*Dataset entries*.
============

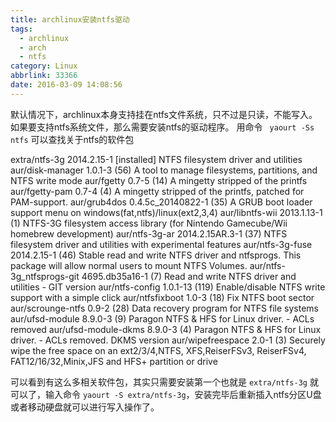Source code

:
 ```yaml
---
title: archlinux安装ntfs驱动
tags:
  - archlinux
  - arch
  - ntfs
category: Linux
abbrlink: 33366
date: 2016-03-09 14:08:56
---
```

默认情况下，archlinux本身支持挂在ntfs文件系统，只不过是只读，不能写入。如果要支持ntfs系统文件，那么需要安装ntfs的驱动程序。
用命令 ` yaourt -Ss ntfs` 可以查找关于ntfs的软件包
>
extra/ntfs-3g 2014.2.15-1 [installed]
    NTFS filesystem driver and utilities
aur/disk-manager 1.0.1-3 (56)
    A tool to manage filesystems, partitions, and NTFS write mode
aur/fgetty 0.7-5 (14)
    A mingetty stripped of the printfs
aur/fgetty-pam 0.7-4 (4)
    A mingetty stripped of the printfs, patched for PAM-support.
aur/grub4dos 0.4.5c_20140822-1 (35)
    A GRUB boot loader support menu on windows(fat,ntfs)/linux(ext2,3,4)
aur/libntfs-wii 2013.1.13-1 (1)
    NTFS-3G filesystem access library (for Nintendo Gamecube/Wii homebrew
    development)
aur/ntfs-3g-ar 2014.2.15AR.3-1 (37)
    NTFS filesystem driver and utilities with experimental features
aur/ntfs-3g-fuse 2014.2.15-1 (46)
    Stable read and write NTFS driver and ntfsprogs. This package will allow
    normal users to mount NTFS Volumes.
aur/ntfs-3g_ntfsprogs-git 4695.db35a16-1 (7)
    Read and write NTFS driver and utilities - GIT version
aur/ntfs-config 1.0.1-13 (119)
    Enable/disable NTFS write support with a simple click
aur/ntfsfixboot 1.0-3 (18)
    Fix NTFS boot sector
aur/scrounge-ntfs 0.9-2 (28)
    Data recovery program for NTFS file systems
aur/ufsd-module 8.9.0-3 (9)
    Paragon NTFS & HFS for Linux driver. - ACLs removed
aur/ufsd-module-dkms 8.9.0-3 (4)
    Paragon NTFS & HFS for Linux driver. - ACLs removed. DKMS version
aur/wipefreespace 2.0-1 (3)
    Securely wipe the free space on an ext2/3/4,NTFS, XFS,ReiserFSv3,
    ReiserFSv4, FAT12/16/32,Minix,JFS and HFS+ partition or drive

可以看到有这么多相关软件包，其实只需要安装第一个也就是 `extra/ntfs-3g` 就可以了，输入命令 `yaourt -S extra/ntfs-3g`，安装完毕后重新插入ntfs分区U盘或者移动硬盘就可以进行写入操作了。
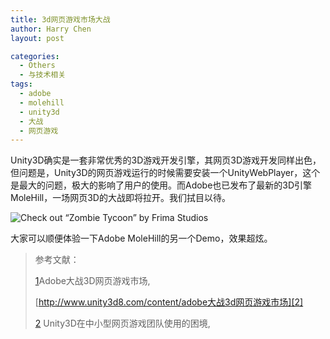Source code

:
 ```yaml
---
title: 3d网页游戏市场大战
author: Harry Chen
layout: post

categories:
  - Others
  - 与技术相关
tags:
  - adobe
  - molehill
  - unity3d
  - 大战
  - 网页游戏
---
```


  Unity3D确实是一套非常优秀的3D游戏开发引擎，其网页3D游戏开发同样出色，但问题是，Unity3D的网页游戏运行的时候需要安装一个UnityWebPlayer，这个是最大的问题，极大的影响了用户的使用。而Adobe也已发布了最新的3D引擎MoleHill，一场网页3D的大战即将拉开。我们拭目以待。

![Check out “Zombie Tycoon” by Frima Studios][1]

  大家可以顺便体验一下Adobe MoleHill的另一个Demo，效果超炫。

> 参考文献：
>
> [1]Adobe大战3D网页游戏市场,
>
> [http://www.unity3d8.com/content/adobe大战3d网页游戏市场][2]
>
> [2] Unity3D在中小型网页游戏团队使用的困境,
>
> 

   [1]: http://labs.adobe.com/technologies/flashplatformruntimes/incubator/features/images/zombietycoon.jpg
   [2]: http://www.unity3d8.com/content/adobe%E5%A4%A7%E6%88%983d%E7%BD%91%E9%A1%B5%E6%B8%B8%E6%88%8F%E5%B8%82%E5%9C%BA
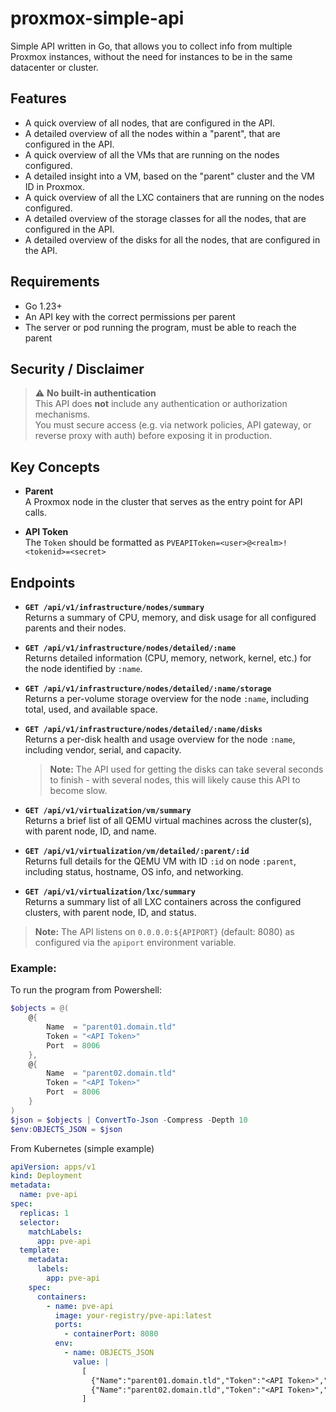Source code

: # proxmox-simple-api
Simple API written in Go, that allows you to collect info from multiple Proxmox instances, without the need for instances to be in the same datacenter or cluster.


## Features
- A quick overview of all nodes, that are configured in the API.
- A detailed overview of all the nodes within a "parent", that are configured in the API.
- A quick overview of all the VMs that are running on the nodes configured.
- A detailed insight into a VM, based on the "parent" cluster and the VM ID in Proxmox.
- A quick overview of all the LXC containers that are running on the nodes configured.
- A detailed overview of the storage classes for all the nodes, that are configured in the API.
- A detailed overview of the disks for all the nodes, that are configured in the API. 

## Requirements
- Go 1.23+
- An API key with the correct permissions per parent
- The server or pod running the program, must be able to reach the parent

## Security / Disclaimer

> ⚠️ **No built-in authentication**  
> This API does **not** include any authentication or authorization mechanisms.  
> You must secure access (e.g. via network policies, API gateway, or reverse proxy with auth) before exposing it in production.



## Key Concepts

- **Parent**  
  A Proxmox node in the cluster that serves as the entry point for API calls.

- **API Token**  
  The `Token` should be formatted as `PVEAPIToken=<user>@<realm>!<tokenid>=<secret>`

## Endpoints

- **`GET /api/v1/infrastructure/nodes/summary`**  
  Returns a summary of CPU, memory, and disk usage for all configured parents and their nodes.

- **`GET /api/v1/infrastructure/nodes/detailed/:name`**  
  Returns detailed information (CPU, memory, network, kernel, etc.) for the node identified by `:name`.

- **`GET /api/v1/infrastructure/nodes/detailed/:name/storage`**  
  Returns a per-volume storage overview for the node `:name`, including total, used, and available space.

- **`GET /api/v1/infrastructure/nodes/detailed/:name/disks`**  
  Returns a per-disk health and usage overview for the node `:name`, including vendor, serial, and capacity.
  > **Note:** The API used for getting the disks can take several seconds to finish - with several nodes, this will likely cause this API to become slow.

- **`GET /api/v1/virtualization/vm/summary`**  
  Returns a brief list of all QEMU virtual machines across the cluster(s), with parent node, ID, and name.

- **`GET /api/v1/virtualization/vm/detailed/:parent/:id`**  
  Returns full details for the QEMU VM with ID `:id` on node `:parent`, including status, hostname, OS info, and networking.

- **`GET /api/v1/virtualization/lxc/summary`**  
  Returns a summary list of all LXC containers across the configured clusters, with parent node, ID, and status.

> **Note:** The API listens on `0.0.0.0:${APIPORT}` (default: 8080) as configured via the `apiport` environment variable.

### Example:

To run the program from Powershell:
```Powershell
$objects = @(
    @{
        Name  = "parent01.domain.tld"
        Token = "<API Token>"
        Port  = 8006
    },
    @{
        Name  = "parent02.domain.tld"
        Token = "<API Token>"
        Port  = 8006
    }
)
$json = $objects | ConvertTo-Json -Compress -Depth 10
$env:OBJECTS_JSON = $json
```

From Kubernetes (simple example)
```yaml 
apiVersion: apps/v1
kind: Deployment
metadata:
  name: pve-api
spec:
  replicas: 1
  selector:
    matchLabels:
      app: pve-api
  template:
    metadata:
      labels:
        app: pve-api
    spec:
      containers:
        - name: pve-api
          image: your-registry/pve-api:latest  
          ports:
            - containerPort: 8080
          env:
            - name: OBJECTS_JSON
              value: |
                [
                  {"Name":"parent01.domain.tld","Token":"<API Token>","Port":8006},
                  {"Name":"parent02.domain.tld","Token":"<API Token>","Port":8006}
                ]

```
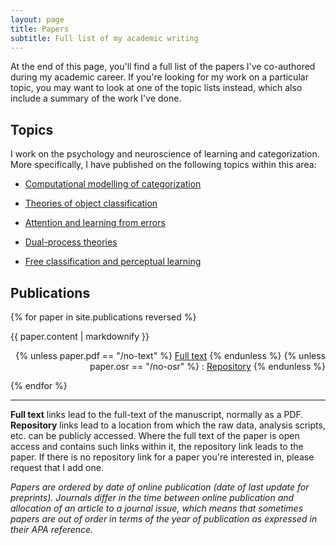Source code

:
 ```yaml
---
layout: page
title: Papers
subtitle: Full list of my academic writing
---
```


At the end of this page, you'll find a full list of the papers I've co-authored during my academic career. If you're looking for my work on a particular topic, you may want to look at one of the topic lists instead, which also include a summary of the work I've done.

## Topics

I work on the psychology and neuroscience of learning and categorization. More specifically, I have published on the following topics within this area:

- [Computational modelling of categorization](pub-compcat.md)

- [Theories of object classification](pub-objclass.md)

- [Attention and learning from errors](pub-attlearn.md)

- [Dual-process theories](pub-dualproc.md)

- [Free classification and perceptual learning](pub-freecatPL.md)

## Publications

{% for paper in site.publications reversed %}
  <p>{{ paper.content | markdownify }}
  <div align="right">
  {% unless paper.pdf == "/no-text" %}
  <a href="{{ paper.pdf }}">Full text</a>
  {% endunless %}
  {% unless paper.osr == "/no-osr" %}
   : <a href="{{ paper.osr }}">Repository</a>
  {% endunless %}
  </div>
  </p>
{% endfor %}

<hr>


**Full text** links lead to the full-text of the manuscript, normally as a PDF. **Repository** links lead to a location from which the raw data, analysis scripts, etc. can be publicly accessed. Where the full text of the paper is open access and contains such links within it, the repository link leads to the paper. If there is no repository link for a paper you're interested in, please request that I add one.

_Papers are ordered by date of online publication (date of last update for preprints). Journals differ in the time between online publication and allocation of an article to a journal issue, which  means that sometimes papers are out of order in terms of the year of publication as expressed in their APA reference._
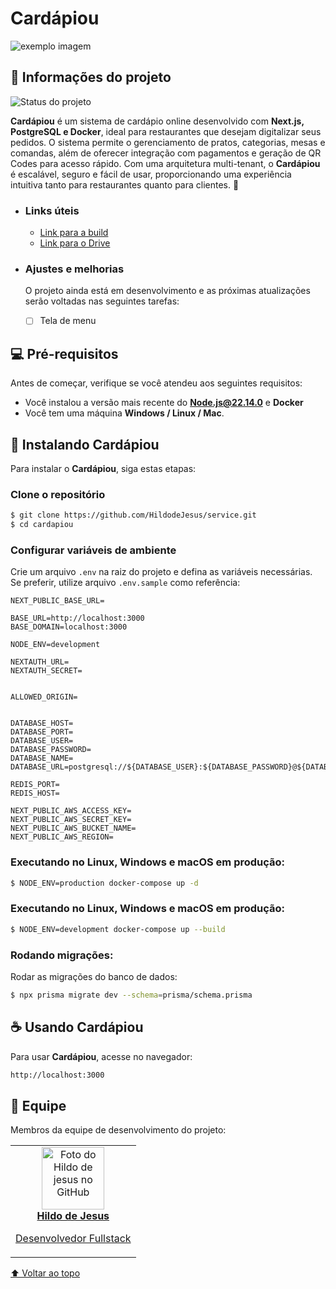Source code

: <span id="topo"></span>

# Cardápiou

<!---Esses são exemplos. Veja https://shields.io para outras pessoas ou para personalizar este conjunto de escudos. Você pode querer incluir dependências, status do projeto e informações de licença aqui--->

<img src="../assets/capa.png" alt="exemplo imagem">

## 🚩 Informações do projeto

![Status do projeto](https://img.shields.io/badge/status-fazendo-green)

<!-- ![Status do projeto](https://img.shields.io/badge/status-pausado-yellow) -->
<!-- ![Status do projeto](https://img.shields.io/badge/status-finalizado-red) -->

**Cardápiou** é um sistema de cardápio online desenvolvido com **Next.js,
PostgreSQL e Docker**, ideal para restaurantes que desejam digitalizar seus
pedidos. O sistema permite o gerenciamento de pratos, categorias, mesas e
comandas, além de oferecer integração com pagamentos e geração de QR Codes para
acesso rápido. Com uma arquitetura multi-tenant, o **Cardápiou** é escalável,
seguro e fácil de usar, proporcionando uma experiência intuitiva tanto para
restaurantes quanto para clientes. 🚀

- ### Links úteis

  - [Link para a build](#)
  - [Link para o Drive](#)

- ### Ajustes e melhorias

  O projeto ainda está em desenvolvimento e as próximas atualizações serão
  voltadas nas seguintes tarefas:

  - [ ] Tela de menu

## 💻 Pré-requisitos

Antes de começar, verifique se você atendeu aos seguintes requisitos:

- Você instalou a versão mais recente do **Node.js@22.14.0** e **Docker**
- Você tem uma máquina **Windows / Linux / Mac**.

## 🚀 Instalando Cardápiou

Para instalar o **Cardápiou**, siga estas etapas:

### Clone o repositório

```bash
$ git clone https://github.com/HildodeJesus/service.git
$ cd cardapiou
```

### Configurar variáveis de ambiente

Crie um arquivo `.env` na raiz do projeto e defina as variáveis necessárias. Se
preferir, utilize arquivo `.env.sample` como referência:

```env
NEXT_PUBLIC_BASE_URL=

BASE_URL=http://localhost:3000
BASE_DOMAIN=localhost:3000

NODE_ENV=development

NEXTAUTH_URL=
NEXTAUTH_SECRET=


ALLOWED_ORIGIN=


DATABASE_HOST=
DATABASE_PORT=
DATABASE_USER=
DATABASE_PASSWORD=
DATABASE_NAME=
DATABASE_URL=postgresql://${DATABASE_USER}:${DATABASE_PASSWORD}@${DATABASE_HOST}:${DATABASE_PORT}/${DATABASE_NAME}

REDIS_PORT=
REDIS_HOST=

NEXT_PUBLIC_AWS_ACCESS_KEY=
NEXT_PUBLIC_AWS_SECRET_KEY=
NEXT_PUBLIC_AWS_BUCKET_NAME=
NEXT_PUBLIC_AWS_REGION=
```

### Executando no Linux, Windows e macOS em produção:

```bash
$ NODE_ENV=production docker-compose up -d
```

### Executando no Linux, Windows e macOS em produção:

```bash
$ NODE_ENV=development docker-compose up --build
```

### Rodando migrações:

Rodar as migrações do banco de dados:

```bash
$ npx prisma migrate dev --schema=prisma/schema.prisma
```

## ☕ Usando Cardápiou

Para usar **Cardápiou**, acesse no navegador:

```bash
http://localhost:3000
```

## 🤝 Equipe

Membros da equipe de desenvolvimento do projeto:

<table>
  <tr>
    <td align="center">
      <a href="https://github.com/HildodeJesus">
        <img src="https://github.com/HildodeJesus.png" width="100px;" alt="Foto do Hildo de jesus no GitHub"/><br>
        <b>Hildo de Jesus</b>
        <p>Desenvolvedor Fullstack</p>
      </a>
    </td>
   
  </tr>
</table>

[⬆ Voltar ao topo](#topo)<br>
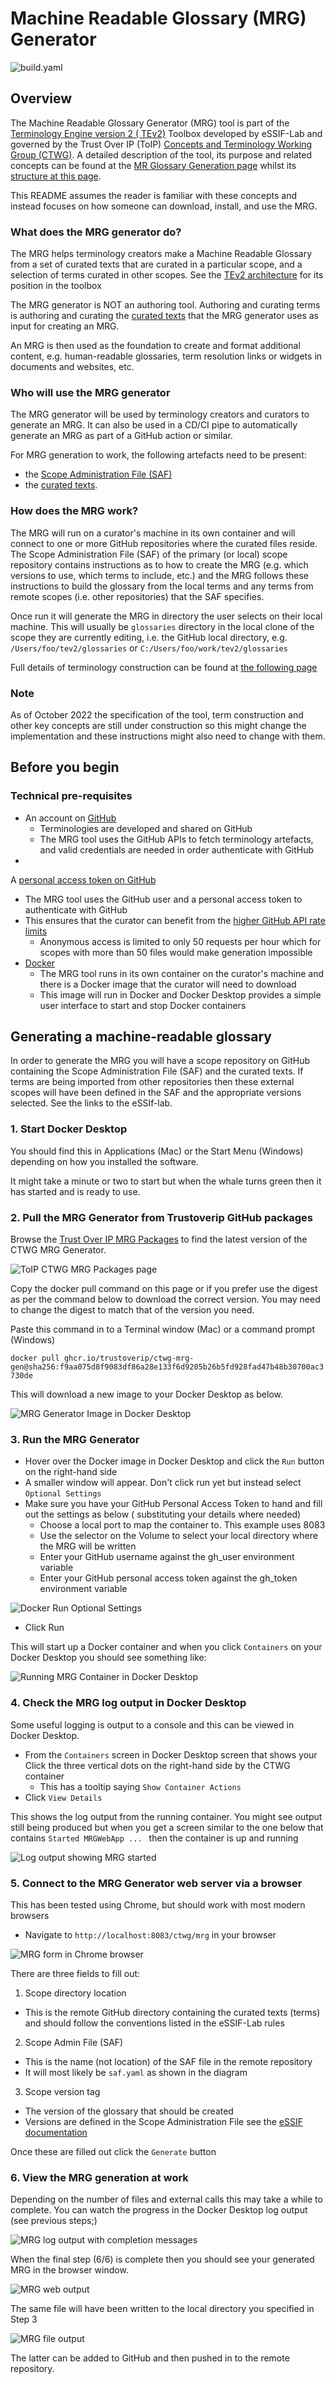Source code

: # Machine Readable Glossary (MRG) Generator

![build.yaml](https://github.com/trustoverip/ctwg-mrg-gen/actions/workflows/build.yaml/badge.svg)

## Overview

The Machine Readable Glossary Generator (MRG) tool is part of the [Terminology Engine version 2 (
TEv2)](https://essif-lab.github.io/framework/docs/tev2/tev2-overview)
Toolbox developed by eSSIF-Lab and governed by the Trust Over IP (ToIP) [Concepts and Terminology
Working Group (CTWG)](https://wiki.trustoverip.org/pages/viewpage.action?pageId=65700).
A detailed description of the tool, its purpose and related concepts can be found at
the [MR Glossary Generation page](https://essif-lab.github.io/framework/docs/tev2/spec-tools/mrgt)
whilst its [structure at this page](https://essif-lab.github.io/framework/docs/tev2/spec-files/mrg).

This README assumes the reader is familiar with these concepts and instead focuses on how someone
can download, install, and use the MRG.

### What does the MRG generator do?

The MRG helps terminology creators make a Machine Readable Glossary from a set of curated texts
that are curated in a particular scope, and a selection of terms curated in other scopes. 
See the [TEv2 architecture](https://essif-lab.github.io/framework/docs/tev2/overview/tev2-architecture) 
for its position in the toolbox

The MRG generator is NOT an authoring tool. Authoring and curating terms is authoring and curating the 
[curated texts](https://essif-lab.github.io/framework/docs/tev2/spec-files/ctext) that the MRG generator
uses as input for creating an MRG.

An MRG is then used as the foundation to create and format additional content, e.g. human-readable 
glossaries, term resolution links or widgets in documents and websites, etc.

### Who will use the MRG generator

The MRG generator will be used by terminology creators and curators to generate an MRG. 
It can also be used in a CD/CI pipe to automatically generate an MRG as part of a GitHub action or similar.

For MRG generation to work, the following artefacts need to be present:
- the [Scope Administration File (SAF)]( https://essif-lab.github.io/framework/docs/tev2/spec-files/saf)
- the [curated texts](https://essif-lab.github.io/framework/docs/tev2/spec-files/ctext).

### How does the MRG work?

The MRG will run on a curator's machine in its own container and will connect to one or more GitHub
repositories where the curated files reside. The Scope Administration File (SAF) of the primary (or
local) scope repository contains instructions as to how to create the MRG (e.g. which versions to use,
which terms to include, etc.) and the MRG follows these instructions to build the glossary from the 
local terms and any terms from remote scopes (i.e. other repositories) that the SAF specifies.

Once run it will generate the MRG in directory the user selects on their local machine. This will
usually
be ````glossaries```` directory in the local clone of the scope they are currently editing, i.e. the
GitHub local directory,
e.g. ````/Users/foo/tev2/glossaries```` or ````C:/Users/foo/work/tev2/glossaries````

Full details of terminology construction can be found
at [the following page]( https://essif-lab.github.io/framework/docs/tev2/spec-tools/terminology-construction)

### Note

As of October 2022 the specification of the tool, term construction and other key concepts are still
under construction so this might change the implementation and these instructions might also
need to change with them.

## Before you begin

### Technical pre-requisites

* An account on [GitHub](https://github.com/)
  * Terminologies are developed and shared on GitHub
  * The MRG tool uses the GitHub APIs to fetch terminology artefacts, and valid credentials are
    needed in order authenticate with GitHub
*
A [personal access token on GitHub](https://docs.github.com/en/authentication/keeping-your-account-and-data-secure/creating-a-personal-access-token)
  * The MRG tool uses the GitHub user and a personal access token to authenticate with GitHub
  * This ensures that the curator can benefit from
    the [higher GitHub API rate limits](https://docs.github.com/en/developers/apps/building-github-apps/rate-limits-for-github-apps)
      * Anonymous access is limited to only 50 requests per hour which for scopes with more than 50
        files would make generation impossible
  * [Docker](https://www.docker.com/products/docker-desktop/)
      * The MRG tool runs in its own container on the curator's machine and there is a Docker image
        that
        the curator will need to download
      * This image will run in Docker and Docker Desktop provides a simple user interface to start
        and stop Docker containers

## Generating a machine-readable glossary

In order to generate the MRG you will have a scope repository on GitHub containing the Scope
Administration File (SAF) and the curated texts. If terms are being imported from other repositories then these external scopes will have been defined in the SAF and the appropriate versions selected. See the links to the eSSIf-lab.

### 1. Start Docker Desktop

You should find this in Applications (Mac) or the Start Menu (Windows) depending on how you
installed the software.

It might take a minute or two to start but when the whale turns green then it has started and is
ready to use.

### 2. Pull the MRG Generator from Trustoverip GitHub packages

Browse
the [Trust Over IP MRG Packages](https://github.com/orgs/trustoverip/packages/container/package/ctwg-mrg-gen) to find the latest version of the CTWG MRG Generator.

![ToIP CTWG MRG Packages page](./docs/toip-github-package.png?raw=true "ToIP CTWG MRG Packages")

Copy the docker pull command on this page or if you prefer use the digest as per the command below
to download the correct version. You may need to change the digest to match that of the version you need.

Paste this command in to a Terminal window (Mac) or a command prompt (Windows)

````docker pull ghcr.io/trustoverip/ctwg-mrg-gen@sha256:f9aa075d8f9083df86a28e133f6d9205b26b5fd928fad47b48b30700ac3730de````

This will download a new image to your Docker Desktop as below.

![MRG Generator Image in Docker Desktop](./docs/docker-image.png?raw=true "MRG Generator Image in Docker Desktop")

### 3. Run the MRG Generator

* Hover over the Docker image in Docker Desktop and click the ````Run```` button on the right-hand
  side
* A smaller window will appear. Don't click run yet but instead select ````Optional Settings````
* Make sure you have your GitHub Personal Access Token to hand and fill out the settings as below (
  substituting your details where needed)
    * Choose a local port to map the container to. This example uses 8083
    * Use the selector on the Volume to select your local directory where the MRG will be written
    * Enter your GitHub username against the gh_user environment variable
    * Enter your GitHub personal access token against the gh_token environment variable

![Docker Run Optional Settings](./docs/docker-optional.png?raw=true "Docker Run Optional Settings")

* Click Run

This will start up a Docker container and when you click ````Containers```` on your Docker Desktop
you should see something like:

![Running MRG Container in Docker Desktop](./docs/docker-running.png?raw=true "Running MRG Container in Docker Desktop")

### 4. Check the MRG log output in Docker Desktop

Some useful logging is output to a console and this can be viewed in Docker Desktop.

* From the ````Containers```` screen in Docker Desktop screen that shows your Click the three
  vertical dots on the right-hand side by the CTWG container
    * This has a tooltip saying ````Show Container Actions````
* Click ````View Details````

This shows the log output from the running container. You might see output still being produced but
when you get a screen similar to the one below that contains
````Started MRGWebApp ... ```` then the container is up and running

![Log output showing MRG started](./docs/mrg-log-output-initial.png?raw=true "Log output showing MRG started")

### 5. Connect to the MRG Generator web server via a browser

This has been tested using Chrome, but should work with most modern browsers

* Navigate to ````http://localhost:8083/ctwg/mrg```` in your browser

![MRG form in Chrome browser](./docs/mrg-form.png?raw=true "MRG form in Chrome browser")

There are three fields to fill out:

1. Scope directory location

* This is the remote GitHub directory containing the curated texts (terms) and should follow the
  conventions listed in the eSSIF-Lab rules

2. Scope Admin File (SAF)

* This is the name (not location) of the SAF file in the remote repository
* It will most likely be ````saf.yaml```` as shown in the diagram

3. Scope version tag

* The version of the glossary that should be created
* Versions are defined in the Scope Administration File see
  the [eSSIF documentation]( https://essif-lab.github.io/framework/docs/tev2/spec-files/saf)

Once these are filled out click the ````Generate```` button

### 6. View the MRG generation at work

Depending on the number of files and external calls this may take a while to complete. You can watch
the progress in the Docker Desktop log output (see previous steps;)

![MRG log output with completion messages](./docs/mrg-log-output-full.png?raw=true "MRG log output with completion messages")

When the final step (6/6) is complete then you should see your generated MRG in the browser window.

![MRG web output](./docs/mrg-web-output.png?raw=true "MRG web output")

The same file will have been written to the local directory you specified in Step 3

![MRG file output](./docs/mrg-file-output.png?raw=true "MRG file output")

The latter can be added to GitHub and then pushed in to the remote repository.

============

*Task to carry out*. The answer must be the lines from the first one in the records through the line containing "aur/ntfs-3g-fuse 2014.2.15-1 (46)", copied exactly, with no pictures.

*Task solution*.
Source code

:
 ```yaml
---
title: archlinux安装ntfs驱动
tags:
  - archlinux
  - arch
  - ntfs
category: Linux
abbrlink: 33366
date: 2016-03-09 14:08:56
---
```

默认情况下，archlinux本身支持挂在ntfs文件系统，只不过是只读，不能写入。如果要支持ntfs系统文件，那么需要安装ntfs的驱动程序。
用命令 ` yaourt -Ss ntfs` 可以查找关于ntfs的软件包
>
extra/ntfs-3g 2014.2.15-1 [installed]
    NTFS filesystem driver and utilities
aur/disk-manager 1.0.1-3 (56)
    A tool to manage filesystems, partitions, and NTFS write mode
aur/fgetty 0.7-5 (14)
    A mingetty stripped of the printfs
aur/fgetty-pam 0.7-4 (4)
    A mingetty stripped of the printfs, patched for PAM-support.
aur/grub4dos 0.4.5c_20140822-1 (35)
    A GRUB boot loader support menu on windows(fat,ntfs)/linux(ext2,3,4)
aur/libntfs-wii 2013.1.13-1 (1)
    NTFS-3G filesystem access library (for Nintendo Gamecube/Wii homebrew
    development)
aur/ntfs-3g-ar 2014.2.15AR.3-1 (37)
    NTFS filesystem driver and utilities with experimental features
aur/ntfs-3g-fuse 2014.2.15-1 (46)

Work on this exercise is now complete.